PoC: history of recent vacuum/checkpoint runs (using new hooks)

From: Tomas Vondra <tomas(at)vondra(dot)me>
To: PostgreSQL Hackers <pgsql-hackers(at)postgresql(dot)org>
Subject: PoC: history of recent vacuum/checkpoint runs (using new hooks)
Date: 2024-12-21 20:27:54
Message-ID: b68ab452-c41f-4d04-893f-eaab84f1855b@vondra.me
Views: Raw Message | Whole Thread | Download mbox | Resend email
Thread:
Lists: pgsql-hackers

Hi,

Our runtime stats system is great, but it only keeps a snapshot of
cumulative stats / snapshot. And while that works for user workloads, it
may not be quite sufficient when analyzing maintenance operations like
vacuum/checkpoint, etc.

For those operations it's useful to have information about individual
runs, not just the cumulative counters (or even deltas between regular
snapshots). There's also the issue that we only keep a very limited
subset of available information - just look at the info included in
VACUUM VERBOSE or with log_checkpoints=on, and how little of that is
available in pg_stats_. For vacuum we have the vacuum/analyze counts,
and timestamp of the last operation, but that's it.

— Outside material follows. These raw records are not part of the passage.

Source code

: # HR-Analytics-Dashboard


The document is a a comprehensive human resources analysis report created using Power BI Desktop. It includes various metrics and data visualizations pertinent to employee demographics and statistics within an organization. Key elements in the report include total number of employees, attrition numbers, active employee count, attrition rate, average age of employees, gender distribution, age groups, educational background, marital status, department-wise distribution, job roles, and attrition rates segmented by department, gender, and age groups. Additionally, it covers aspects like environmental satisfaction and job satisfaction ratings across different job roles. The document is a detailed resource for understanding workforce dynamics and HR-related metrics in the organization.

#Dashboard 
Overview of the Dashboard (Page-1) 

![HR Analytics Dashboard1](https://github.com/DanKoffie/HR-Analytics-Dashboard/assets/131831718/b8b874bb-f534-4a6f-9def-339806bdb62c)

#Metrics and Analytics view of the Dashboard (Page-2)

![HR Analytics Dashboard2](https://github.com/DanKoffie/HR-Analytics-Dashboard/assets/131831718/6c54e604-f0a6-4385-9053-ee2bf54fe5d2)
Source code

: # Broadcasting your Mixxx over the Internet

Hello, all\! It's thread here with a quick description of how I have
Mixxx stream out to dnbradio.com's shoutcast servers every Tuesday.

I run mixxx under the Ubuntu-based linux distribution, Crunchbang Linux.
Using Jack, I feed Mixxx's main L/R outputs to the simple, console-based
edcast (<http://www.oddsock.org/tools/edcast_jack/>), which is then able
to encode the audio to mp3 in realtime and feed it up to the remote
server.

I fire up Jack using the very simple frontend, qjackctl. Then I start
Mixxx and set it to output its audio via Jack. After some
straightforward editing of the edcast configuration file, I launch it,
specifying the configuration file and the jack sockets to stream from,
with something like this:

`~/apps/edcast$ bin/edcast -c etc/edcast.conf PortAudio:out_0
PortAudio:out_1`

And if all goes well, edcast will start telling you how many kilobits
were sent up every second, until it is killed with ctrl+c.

VACUUM VERBOSE
provides way more information, but we can only guess based on the
regular pgstat counters.

Yes, we can get this info written to server log using log_checkpoints
and log_autovacuum_min_duration (AFAIK there's no way to ensure logging
for manual VACUUM). But processing this information is not particularly
convenient, as it requires parsing the log, the message format is
suitable more for humans, etc. And it'd be very convenient to be able to
query this information, just like the other pgstat catalogs.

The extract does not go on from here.